[Entries taken from a collection]
########################################
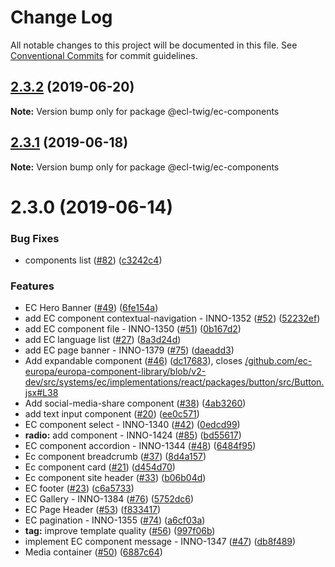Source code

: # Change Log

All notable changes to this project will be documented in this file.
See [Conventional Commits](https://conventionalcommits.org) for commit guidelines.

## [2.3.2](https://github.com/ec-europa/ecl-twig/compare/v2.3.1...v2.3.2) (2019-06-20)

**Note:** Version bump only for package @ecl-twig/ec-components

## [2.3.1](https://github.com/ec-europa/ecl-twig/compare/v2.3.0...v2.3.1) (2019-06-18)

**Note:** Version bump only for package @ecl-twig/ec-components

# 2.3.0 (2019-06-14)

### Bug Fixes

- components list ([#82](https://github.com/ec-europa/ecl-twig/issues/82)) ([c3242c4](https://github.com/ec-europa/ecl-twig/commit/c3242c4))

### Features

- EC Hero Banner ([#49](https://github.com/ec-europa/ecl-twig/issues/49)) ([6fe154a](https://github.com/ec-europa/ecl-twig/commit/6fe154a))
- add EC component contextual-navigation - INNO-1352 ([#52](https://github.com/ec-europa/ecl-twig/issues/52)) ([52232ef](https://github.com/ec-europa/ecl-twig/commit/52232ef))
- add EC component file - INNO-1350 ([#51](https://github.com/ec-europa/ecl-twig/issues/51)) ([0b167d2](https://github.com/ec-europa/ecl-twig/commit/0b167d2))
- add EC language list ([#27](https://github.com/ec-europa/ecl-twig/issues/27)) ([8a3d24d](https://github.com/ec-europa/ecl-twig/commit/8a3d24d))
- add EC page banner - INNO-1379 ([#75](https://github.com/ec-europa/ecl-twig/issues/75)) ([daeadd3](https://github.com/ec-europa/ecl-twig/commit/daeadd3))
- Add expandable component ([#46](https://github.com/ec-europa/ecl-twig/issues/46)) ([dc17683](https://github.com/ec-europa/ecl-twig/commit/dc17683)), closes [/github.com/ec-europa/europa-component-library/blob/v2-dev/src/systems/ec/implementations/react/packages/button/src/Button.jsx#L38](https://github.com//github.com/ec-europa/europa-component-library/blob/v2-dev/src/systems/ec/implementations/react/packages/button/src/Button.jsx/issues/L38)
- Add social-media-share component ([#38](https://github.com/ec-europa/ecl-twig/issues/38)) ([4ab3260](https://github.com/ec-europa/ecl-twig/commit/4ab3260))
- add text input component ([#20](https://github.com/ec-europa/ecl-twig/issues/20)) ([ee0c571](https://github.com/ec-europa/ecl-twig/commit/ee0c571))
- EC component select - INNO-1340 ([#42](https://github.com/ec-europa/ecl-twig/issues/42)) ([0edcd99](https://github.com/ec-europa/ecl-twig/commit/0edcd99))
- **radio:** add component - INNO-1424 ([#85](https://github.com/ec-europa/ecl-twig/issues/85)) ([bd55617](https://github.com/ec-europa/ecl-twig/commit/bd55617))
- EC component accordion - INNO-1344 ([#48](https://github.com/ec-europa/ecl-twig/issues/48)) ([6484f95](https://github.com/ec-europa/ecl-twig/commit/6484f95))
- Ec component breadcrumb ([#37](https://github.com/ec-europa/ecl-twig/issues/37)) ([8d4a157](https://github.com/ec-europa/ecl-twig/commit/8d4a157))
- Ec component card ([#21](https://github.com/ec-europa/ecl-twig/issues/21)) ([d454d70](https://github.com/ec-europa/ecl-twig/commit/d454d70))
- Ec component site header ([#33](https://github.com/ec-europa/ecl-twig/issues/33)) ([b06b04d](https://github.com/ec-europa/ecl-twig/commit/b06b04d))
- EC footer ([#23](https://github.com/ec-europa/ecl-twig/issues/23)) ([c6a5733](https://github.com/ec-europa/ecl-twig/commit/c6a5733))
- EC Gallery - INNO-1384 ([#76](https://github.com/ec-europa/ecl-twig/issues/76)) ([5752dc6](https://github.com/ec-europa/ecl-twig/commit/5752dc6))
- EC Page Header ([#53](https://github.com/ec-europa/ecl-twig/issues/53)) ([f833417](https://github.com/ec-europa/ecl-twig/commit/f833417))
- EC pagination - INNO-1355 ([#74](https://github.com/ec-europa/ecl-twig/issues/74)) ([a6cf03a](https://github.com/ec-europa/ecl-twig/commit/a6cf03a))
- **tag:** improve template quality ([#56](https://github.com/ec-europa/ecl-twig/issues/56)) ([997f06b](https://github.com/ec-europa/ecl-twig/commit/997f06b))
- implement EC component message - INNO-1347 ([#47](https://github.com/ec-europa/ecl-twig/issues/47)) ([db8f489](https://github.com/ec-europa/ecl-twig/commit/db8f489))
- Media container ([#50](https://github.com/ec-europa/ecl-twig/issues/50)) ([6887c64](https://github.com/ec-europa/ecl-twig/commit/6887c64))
########################################
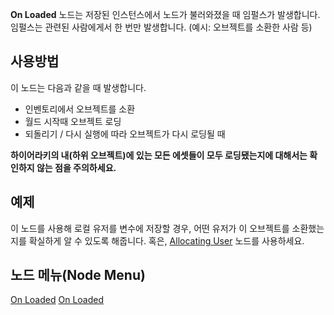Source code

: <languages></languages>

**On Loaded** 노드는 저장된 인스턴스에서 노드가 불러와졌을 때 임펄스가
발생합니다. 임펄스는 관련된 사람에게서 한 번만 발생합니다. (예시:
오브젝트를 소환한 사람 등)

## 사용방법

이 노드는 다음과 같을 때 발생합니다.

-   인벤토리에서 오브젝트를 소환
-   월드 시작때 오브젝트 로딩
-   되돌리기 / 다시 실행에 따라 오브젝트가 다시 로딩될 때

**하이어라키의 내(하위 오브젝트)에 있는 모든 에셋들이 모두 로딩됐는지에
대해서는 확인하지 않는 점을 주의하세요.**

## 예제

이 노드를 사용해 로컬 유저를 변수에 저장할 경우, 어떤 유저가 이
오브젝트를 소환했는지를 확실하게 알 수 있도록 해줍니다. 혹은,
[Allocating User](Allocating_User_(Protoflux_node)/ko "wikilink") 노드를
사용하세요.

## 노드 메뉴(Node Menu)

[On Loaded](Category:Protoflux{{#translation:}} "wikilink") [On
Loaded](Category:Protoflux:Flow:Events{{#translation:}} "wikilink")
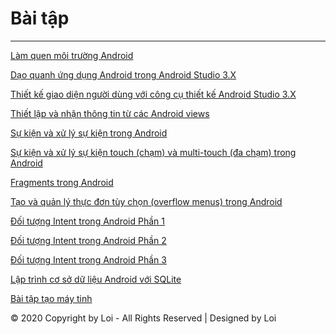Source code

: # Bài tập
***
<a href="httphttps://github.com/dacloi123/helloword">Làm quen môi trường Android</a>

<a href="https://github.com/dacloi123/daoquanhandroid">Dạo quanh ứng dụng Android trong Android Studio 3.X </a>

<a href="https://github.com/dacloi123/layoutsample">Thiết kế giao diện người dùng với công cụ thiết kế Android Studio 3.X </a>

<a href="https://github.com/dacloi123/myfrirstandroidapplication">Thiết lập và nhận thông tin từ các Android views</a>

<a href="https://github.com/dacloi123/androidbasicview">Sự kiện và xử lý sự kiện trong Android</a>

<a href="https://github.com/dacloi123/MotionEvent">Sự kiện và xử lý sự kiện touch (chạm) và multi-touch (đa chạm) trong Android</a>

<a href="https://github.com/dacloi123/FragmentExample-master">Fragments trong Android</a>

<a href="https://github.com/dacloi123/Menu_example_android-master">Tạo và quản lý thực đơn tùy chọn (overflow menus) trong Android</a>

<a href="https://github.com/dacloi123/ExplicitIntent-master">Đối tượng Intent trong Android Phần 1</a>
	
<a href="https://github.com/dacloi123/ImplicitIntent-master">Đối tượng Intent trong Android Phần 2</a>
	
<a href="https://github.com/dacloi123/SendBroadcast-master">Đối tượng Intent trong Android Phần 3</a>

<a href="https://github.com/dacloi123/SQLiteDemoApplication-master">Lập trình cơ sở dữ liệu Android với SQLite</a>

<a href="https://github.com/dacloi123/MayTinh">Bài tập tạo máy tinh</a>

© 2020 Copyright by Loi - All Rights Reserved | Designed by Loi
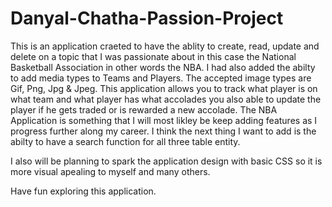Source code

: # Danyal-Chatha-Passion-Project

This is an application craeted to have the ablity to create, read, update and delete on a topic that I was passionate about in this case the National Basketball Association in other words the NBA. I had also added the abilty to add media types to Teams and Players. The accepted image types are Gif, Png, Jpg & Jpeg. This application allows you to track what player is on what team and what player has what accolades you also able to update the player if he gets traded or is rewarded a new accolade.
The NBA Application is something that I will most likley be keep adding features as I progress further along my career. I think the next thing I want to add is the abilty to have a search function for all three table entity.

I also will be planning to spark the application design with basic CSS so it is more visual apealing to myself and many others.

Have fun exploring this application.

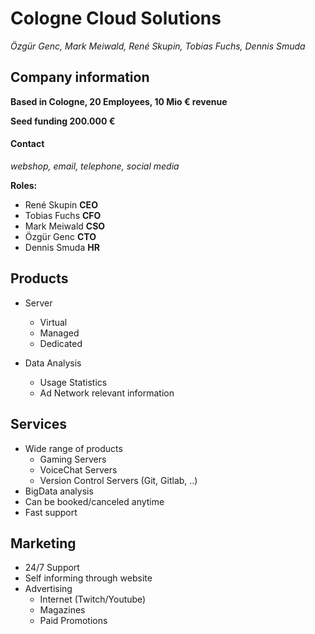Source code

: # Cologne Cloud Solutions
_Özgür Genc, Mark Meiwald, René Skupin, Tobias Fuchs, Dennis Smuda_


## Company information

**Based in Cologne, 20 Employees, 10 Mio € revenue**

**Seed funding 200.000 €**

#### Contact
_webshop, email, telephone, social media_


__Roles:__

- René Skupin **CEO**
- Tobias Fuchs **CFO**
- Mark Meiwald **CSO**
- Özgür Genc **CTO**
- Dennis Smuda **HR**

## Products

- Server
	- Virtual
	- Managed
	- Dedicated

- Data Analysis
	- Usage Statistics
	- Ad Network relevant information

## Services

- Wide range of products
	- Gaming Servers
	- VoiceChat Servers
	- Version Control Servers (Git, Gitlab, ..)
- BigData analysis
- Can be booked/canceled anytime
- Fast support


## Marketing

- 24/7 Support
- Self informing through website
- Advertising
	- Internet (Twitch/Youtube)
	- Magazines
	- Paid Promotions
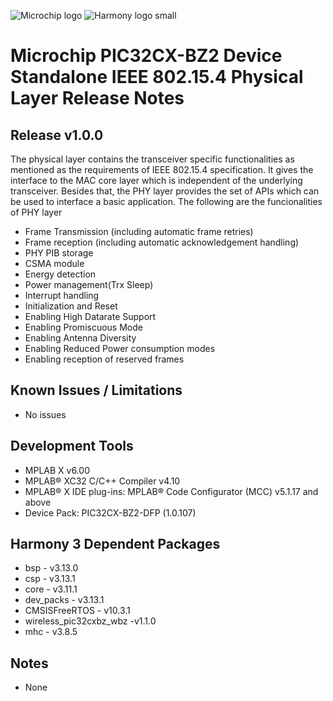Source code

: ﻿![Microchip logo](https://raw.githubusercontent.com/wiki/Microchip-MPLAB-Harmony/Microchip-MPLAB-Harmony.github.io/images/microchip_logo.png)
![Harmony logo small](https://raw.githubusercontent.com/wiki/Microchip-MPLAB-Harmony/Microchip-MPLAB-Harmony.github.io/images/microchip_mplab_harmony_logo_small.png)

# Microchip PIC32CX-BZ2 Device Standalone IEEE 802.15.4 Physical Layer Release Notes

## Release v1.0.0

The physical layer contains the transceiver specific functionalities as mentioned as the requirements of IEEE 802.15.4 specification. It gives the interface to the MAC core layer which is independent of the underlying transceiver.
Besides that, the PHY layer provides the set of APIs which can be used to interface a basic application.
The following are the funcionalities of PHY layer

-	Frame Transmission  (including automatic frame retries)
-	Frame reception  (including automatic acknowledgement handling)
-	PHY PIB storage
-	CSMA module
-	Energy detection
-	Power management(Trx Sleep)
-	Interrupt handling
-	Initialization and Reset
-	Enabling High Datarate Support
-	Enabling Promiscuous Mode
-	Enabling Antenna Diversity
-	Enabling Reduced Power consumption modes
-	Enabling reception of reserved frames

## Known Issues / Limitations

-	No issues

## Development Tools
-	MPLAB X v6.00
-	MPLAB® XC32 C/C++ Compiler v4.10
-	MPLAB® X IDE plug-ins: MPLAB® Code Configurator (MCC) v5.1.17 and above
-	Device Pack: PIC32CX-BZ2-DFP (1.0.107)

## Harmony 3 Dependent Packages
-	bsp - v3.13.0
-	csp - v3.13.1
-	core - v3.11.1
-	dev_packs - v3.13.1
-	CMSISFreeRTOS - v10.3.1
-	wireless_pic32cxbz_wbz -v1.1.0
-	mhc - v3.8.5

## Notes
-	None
########################################
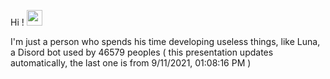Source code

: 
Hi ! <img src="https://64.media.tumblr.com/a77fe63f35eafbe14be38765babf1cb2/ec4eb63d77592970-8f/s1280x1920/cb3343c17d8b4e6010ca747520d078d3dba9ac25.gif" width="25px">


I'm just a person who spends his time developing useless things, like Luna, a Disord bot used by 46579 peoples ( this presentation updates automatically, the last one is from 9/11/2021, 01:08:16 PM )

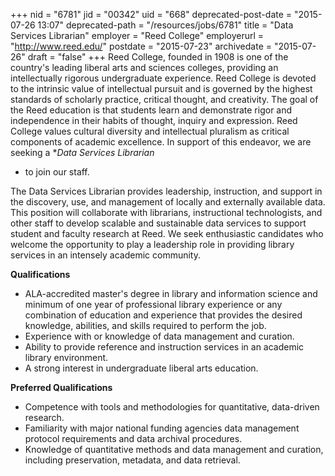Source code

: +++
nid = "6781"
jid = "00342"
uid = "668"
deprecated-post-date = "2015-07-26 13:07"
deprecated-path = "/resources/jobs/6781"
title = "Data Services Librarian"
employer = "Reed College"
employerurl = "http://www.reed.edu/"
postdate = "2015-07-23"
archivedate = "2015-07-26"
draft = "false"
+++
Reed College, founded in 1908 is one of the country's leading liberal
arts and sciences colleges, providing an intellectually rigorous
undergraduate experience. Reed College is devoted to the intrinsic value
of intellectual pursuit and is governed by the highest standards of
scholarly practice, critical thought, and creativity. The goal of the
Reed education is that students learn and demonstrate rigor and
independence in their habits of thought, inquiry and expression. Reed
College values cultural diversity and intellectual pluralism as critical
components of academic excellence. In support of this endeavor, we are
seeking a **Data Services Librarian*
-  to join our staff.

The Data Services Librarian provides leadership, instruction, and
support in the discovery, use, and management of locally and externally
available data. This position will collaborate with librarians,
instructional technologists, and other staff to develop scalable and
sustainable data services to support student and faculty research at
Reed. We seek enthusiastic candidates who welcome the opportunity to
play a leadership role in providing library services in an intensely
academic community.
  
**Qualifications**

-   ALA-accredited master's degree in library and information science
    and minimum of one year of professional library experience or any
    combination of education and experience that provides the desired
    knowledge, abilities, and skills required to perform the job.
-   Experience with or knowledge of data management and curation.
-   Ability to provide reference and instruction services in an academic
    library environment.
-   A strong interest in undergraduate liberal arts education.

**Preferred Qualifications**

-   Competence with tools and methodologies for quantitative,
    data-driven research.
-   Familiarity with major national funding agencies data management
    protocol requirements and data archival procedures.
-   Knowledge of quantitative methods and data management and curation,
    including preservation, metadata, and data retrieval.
########################################
> _Task to carry out_
Determine how many lines above contain "handling" as a word or string. Give the number alone.

> _Answer for the task_
2